A situação da educação nas comunidades quilombolas de Pernambuco se insere na problemática educacional do país com um agravante: se o Ministério da Educação afirma que o acesso à educação de crianças de 7 a 14 anos na sociedade brasileira se aproxima dos 97%, não se tem um dado preciso sobre o acesso das crianças quilombolas. Ainda é comum observar crianças e adolescentes fora da escola e pessoas adultas analfabetas. As escolas funcionam em precárias condições e não têm uma proposta que leve em consideração o pertencimento étnico e a cultura a partir do território.

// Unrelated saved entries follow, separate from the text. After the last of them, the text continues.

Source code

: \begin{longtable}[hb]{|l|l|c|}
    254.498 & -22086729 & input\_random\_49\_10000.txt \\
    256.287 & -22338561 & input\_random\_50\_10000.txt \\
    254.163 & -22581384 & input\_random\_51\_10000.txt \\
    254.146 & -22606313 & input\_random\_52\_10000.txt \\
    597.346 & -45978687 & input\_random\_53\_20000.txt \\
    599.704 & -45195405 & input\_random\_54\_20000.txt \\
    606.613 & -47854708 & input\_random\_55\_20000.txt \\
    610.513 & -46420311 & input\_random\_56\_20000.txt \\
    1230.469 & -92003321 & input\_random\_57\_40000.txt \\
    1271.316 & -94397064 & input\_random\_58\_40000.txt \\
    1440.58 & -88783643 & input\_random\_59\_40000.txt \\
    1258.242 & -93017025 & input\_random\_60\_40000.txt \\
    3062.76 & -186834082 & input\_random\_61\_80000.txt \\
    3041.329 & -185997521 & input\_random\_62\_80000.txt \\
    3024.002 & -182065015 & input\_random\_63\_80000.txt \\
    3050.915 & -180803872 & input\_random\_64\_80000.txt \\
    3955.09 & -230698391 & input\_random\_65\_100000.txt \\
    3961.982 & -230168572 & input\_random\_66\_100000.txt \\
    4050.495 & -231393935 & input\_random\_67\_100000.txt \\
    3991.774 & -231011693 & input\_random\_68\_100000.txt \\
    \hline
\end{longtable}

Educação nas Comunidades Quilombolas
de Pernambuco

Delma Josefa da Silva*


Negros e brancos e os indicadores de desenvolvimento

O estado de Pernambuco tem uma população1 de 7.918.344 pessoas, sendo 6.058.249 residentes em área urbana e 1.800.095 em área rural. Estima-se que 67% da população geral seja de origem afro-descendente 2. Em que pese os afro-descendentes serem maioria populacional no estado, o indicador de desenvolvimento humano (IDH 3) realizado pelo Programa das Nações Unidas - PNUD -, divulgado em outubro de 2003, informa que continua a existir um fosso entre brancos e negros no estado, conforme se apresenta o quadro abaixo.

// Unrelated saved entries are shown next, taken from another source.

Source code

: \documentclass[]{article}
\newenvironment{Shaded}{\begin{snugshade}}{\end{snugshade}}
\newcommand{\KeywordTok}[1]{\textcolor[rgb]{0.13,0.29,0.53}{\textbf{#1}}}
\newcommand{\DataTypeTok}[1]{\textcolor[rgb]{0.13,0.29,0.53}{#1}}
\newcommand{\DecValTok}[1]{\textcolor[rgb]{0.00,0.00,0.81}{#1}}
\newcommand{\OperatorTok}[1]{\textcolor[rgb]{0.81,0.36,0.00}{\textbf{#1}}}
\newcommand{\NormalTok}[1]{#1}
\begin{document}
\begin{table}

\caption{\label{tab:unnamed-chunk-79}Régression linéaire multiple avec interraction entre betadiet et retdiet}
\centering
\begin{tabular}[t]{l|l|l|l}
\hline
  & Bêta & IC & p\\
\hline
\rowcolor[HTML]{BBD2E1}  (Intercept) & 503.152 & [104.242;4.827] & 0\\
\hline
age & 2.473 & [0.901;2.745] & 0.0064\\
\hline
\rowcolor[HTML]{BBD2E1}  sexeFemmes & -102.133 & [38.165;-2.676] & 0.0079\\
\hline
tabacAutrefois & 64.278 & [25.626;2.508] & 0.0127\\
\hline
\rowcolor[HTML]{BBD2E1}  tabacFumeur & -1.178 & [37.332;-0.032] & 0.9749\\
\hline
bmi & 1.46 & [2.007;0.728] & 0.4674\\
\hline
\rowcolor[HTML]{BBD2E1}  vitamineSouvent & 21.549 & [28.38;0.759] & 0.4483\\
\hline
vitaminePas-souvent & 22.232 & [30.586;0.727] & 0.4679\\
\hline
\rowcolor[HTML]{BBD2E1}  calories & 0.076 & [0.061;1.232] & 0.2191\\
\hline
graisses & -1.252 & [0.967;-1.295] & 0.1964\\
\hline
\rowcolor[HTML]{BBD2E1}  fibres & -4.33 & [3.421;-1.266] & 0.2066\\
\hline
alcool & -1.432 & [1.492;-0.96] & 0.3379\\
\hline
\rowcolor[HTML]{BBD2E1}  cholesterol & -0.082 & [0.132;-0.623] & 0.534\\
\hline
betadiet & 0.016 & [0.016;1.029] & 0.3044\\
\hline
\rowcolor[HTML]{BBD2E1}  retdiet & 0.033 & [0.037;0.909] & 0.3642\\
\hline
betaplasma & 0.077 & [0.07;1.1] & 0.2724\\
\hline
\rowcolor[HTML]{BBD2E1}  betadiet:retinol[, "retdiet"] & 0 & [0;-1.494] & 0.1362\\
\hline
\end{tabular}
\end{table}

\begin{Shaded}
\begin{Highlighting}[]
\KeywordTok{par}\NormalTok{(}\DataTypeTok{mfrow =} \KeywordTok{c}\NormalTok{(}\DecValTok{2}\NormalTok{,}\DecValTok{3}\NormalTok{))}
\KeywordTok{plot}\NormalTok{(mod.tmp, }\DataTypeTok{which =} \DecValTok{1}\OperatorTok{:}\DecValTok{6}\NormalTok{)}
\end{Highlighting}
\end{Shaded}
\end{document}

Diferenças entre negros e brancos em Pernambuco
Indicador Negros Brancos
IDH 0,671 0,749
Expectativa de vida 66,7 66,5
Renda per capta 127,20 264,63
Média de anos de estudo 4,34 6,05
Analfabetismo na faixa 7-14 anos 24,72 17,75
Analfabetismo na faixa dos 25 anos ou mais 32,63 22,34
Fonte:PNUD 2003 4

Pelo exposto anteriormente, evidencia-se que a herança econômica e social do escravismo continua a marcar a vida dos negros, mesmo tendo transcorrido mais de 115 anos de abolição. Neste quadro não se apresenta a desigualdade sofrida pelas mulheres negras, nem pelos quilombolas. Porém, é sabido que na sociedade brasileira eles sofrem múltiplas discriminações e para combatê-las organizam-se local e nacionalmente, mas a organização e a resistência ainda não conseguiram que a maior parte dos direitos seja assegurada, como o direito à educação e à terra como condição para a continuação da existência das futuras gerações.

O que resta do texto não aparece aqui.